Records from a dataset
----

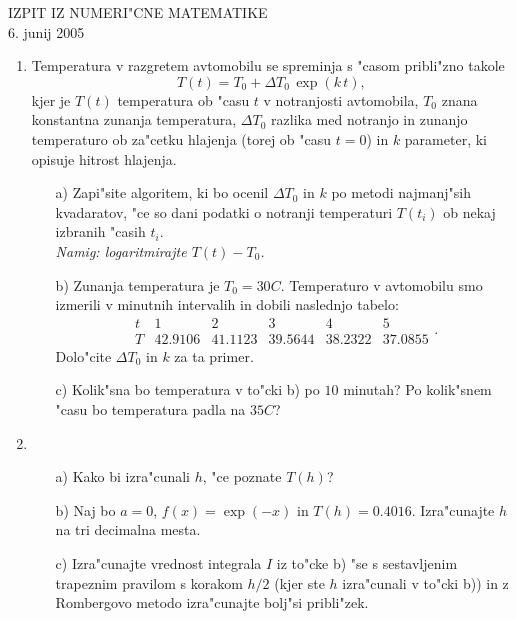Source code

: 

\begin{center}
  IZPIT IZ NUMERI"CNE MATEMATIKE\\
  6. junij 2005
\end{center}
\vspace{1cm}

\begin{enumerate}
  \item Temperatura v razgretem avtomobilu se spreminja s 
    "casom pribli"zno takole
    $$T(t)=T_0+\Delta T_0\,\exp(k\,t),$$
    kjer je $T(t)$ temperatura ob
    "casu $t$ v notranjosti avtomobila, $T_0$ znana konstantna zunanja
    temperatura, $\Delta T_0$ razlika med notranjo in zunanjo
    temperaturo ob za"cetku hlajenja (torej ob "casu $t=0$) in $k$
    parameter, ki opisuje hitrost hlajenja.
  \begin{itemize}
    \item[a)] Zapi"site algoritem, ki bo ocenil $\Delta T_0$ in $k$
      po metodi najmanj"sih kvadaratov, "ce so dani podatki o 
      notranji temperaturi $T(t_i)$ ob nekaj izbranih "casih $t_i$.\\
      {\sl Namig: logaritmirajte $T(t)-T_0$.}
    \item[b)] Zunanja temperatura je $T_0=30C$. Temperaturo v 
    avtomobilu smo izmerili v minutnih intervalih in dobili naslednjo
    tabelo:%
    $$
      \begin{array}{c|ccccc}
        t & 1 & 2 & 3 & 4 & 5\\ \hline
        T & 42.9106 & 41.1123 & 39.5644 & 38.2322 & 37.0855
      \end{array}.
    $$
    Dolo"cite $\Delta T_0$ in $k$ za ta primer.
    \item[c)] Kolik"sna bo temperatura v to"cki b) po $10$ minutah?
      Po kolik"snem "casu bo temperatura padla na $35C$?
  \end{itemize}
  \item 
    \begin{itemize}
      Integral $I=\int_{a}^{a+h} f(x)\,dx$ ra"cunamo z enostavnim
      trapeznim pravilom s korakom $h$, torej
      $$ I\approx T(h):=\frac{h}{2}\left(f(a)+f(a+h)\right).$$
     \item[a)] Kako bi izra"cunali $h$, "ce poznate $T(h)$?
     \item[b)] Naj bo $a=0$, $f(x)=\exp(-x)$ in $T(h)=0.4016$.
       Izra"cunajte $h$ na tri decimalna mesta.
     \item[c)] Izra"cunajte vrednost integrala $I$ iz to"cke b) "se s
       sestavljenim tra\-pez\-nim pravilom s korakom $h/2$ (kjer ste
       $h$ 
       izra"cunali v to"cki b)) in z Rombergovo metodo izra"cunajte
       bolj"si pribli"zek.
    \end{itemize}
\end{enumerate}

----

_What needs to be done_
Please show all lines from the entries that contain the word "Delta".

_Solution for this problem_
    $$T(t)=T_0+\Delta T_0\,\exp(k\,t),$$
    temperatura, $\Delta T_0$ razlika med notranjo in zunanjo
    \item[a)] Zapi"site algoritem, ki bo ocenil $\Delta T_0$ in $k$
    Dolo"cite $\Delta T_0$ in $k$ za ta primer.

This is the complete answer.